Infrastructure Development Finance Company (IDFC) has hiked its stake in SSKI, a Mumbai-based privately held domestic corporate finance and institutional securities company from the current 33.33% to 66.67%. According to market talk, IDFC is said to have hiked its stake by shelling out Rs 150 crore. The company had bought the initial 33% stake in September 2006 for Rs 100 crore. Prior to the current deal, IDFC, Shripal Morakhia and employees held around 33% each in the brokerage entity.
The development finally puts to rest all rumours related to the stake sale of Mr Morakhia, promoter of SSKI. Names of JM Financial and Reliance Money were also doing the rounds as potential acquirers.
In a stock exchange announcement, the infrastructure major has said: “Through this investment, (IDFC) and SSKI propose to work together by pooling their relationships and expertise to provide investment banking and capital markets solutions especially to infrastructure clients”. The stock of IDFC gained a little over 1% on the BSE to end at Rs 131.5 on Tuesday.
The move comes on the back of reports that Citigroup Venture Capital (CVC) has bought an 85% stake in retail brokerage Sharekhan for around Rs 650 crore. The private equity arm of Citigroup is said to have bought the stake from Sharekhan’s promoters and a few other investors. While Mr Morakhia holds a 37% stake in Sharekhan, General Atlantic, Intel Capital and HSBC Private Equity together hold around 45%, with the remaining held by employees.

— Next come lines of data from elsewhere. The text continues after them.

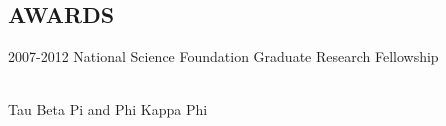 \documentclass[line,margin]{res}
\newcommand{\CVOnly}[1]{}
\newcommand{\CVOnly}[1]{#1}
\begin{document}
\begin{resume}
{\section{AWARDS}
\vspace{1.0pc}	
          2007-2012 National Science Foundation Graduate Research Fellowship 
\CVOnly{\\[0.0pc]2007 Stanford Graduate Fellowship }
\CVOnly{\\[0.0pc]2007 John McCamey Award presented by ISA}
\\[0.0pc] Tau Beta Pi and Phi Kappa Phi
}
%
\CVOnly{
\section{REFERENCES}
\vspace{1.0pc}
Kenneth Salisbury, Prof. Computer Science, 650.465.5700, jks@robotics.stanford.edu
\\[0.0pc]Paul Mitiguy, Prof. Mechanical Engineering, 650.346.9595,  mitiguy@stanford.edu
\\[0.0pc]Kaijen Hsiao, Research Scientist, Willow Garage, Inc., 617.304.1759,  hsiao@willowgarage.com
}
% 
\end{resume}
\end{document}
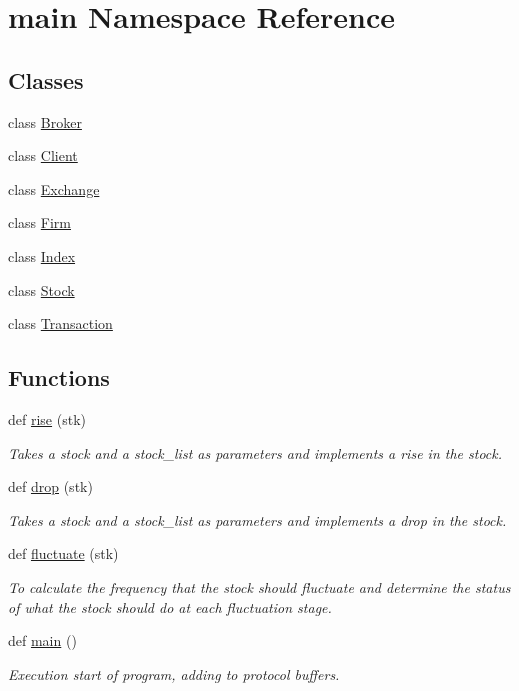 \hypertarget{namespacemain}{}\section{main Namespace Reference}
\label{namespacemain}
\subsection*{Classes}
\begin{DoxyCompactItemize}
\item 
class \hyperlink{classmain_1_1_broker}{Broker}
\item 
class \hyperlink{classmain_1_1_client}{Client}
\item 
class \hyperlink{classmain_1_1_exchange}{Exchange}
\item 
class \hyperlink{classmain_1_1_firm}{Firm}
\item 
class \hyperlink{classmain_1_1_index}{Index}
\item 
class \hyperlink{classmain_1_1_stock}{Stock}
\item 
class \hyperlink{classmain_1_1_transaction}{Transaction}
\end{DoxyCompactItemize}
\subsection*{Functions}
\begin{DoxyCompactItemize}
\item 
def \hyperlink{namespacemain_a5aa5d0ac88f55ae53d76b293141066dc}{rise} (stk)
\begin{DoxyCompactList}\small\item\em Takes a stock and a stock\+\_\+list as parameters and implements a rise in the stock. \end{DoxyCompactList}\item 
def \hyperlink{namespacemain_a4f0f57999b86fd72af7f37765824205c}{drop} (stk)
\begin{DoxyCompactList}\small\item\em Takes a stock and a stock\+\_\+list as parameters and implements a drop in the stock. \end{DoxyCompactList}\item 
def \hyperlink{namespacemain_a1f400f1c224487acb7bf254352f8ee88}{fluctuate} (stk)
\begin{DoxyCompactList}\small\item\em To calculate the frequency that the stock should fluctuate and determine the status of what the stock should do at each fluctuation stage. \end{DoxyCompactList}\item 
def \hyperlink{namespacemain_af613cea4cba4fb7de8e40896b3368945}{main} ()
\begin{DoxyCompactList}\small\item\em Execution start of program, adding to protocol buffers. \end{DoxyCompactList}\end{DoxyCompactItemize}


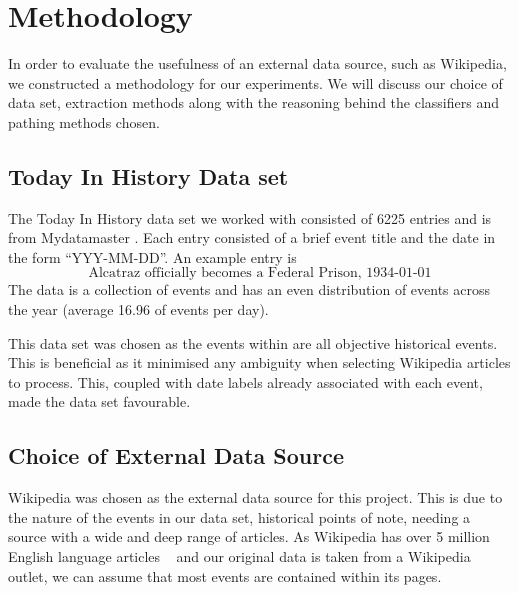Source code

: \documentclass[bsc,frontabs,twoside,singlespacing,parskip,deptreport]{infthesis}     %
\begin{document}
\chapter{Methodology}\label{chapter:methodology}
In order to evaluate the usefulness of an external data source, such as Wikipedia, we constructed a methodology
for our experiments. We will discuss our choice of data set, extraction methods along with the reasoning behind the
classifiers and pathing methods chosen.


\section{Today In History Data set}
The Today In History data set we worked with consisted of 6225 entries and is from Mydatamaster \cite{mydatamaster}.
Each entry consisted of a  brief event title and the date in the form ``YYY-MM-DD''.
An example entry is
\begin{equation}
  \text{Alcatraz officially becomes a Federal Prison, 1934-01-01}\nonumber
\end{equation}
The data is a collection of events and has
an even distribution of events across the year (average 16.96 of events per day).

This data set was chosen as the events within are all objective historical events. This is beneficial as it minimised
any ambiguity when selecting Wikipedia articles to process. This, coupled with date labels already associated with
each event, made the data set favourable.


\section{Choice of External Data Source}
Wikipedia was chosen as the external data source for this project.
This is due to the nature of the events in our data set, historical points of note,
needing a source with a wide and deep range of articles.
As Wikipedia has over 5 million English language articles ~\cite{wikipediasize} and our original data
is taken from a Wikipedia outlet, we can assume
that most events are contained within its pages.
\end{document}
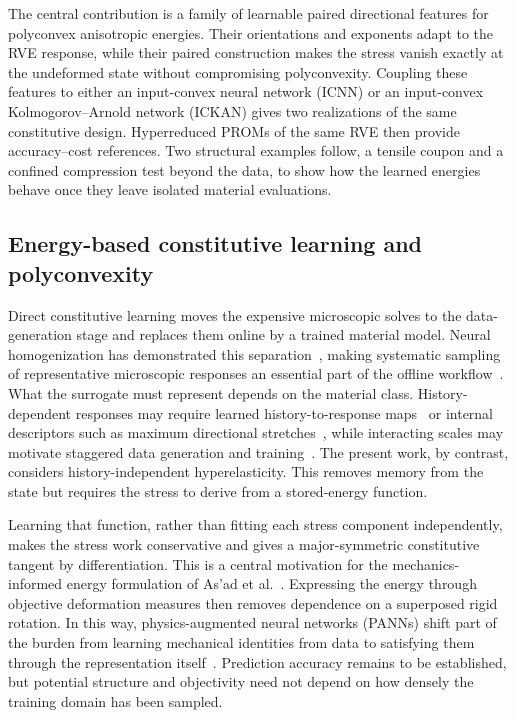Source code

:The central contribution is a family of learnable paired directional features for polyconvex anisotropic energies. Their orientations and exponents adapt to the RVE response, while their paired construction makes the stress vanish exactly at the undeformed state without compromising polyconvexity. Coupling these features to either an input-convex neural network (ICNN) or an input-convex Kolmogorov--Arnold network (ICKAN) gives two realizations of the same constitutive design. Hyperreduced PROMs of the same RVE then provide accuracy--cost references. Two structural examples follow, a tensile coupon and a confined compression test beyond the data, to show how the learned energies behave once they leave isolated material evaluations.

\subsection{Energy-based constitutive learning and polyconvexity}
Direct constitutive learning moves the expensive microscopic solves to the data-generation stage and replaces them online by a trained material model. Neural homogenization has demonstrated this separation~\cite{Aldakheel2023}, making systematic sampling of representative microscopic responses an essential part of the offline workflow~\cite{kalina2023}. What the surrogate must represent depends on the material class. History-dependent responses may require learned history-to-response maps~\cite{Liu2022} or internal descriptors such as maximum directional stretches~\cite{Ghaderi2020}, while interacting scales may motivate staggered data generation and training~\cite{AsadFarhat2026}. The present work, by contrast, considers history-independent hyperelasticity. This removes memory from the state but requires the stress to derive from a stored-energy function.

Learning that function, rather than fitting each stress component independently, makes the stress work conservative and gives a major-symmetric constitutive tangent by differentiation. This is a central motivation for the mechanics-informed energy formulation of As'ad et al.~\cite{asad2022}. Expressing the energy through objective deformation measures then removes dependence on a superposed rigid rotation. In this way, physics-augmented neural networks (PANNs) shift part of the burden from learning mechanical identities from data to satisfying them through the representation itself~\cite{klein2022,linden2023}. Prediction accuracy remains to be established, but potential structure and objectivity need not depend on how densely the training domain has been sampled.

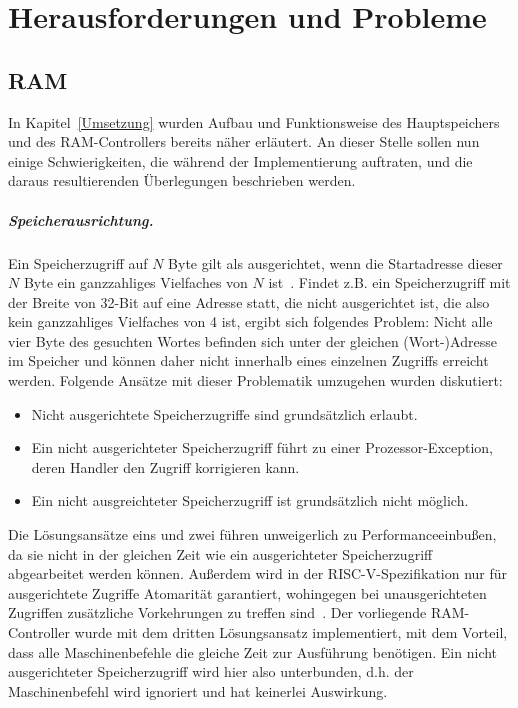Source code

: \chapter{Herausforderungen und Probleme} %
\label{Probleme} %

\section{RAM}

In Kapitel~\ref{Umsetzung} wurden Aufbau und Funktionsweise des Hauptspeichers und des RAM-Controllers bereits näher erläutert.
An dieser Stelle sollen nun einige Schwierigkeiten, die während der Implementierung auftraten, und die daraus resultierenden Überlegungen beschrieben werden.

\paragraph{Speicherausrichtung.} 
Ein Speicherzugriff auf $N$ Byte gilt als ausgerichtet, wenn die Startadresse dieser $N$ Byte ein ganzzahliges Vielfaches von $N$ ist~\cite[S. 96/97]{Hennessy}.
Findet z.B. ein Speicherzugriff mit der Breite von 32-Bit auf eine Adresse statt, die nicht ausgerichtet ist, die also kein ganzzahliges Vielfaches von 4 ist, ergibt sich folgendes Problem:
Nicht alle vier Byte des gesuchten Wortes befinden sich unter der gleichen (Wort-)Adresse im Speicher und können daher nicht innerhalb eines einzelnen Zugriffs erreicht werden.
Folgende Ansätze mit dieser Problematik umzugehen wurden diskutiert:
\begin{itemize}
    \item Nicht ausgerichtete Speicherzugriffe sind grundsätzlich erlaubt.
    \item Ein nicht ausgerichteter Speicherzugriff führt zu einer Prozessor-Exception, deren Handler den Zugriff korrigieren kann.
    \item Ein nicht ausgreichteter Speicherzugriff ist grundsätzlich nicht möglich.
\end{itemize}

Die Lösungsansätze eins und zwei führen unweigerlich zu Performanceeinbußen, da sie nicht in der gleichen Zeit wie ein ausgerichteter Speicherzugriff abgearbeitet werden können.
Außerdem wird in der RISC-V-Spezifikation nur für ausgerichtete Zugriffe Atomarität garantiert, wohingegen bei unausgerichteten Zugriffen zusätzliche Vorkehrungen zu treffen sind~\cite[S. 18]{RISC}.
Der vorliegende RAM-Controller wurde mit dem dritten Lösungsansatz implementiert, mit dem Vorteil, dass alle Maschinenbefehle die gleiche Zeit zur Ausführung benötigen.
Ein nicht ausgerichteter Speicherzugriff wird hier also unterbunden, d.h. der Maschinenbefehl wird ignoriert und hat keinerlei Auswirkung.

Both the entities – Sharekhan and SSKI – belong to Mr Morakhia. While SSKI is in the institutional arena, Sharekhan is more known for its retail clientele. SSKI is said to have reported a net profit of around Rs 50 crore for the financial year ended March 31, 2006, while Sharekhan is reported to have made a net profit of around Rs 35 crore for the same period, on a topline of around Rs 125 crore.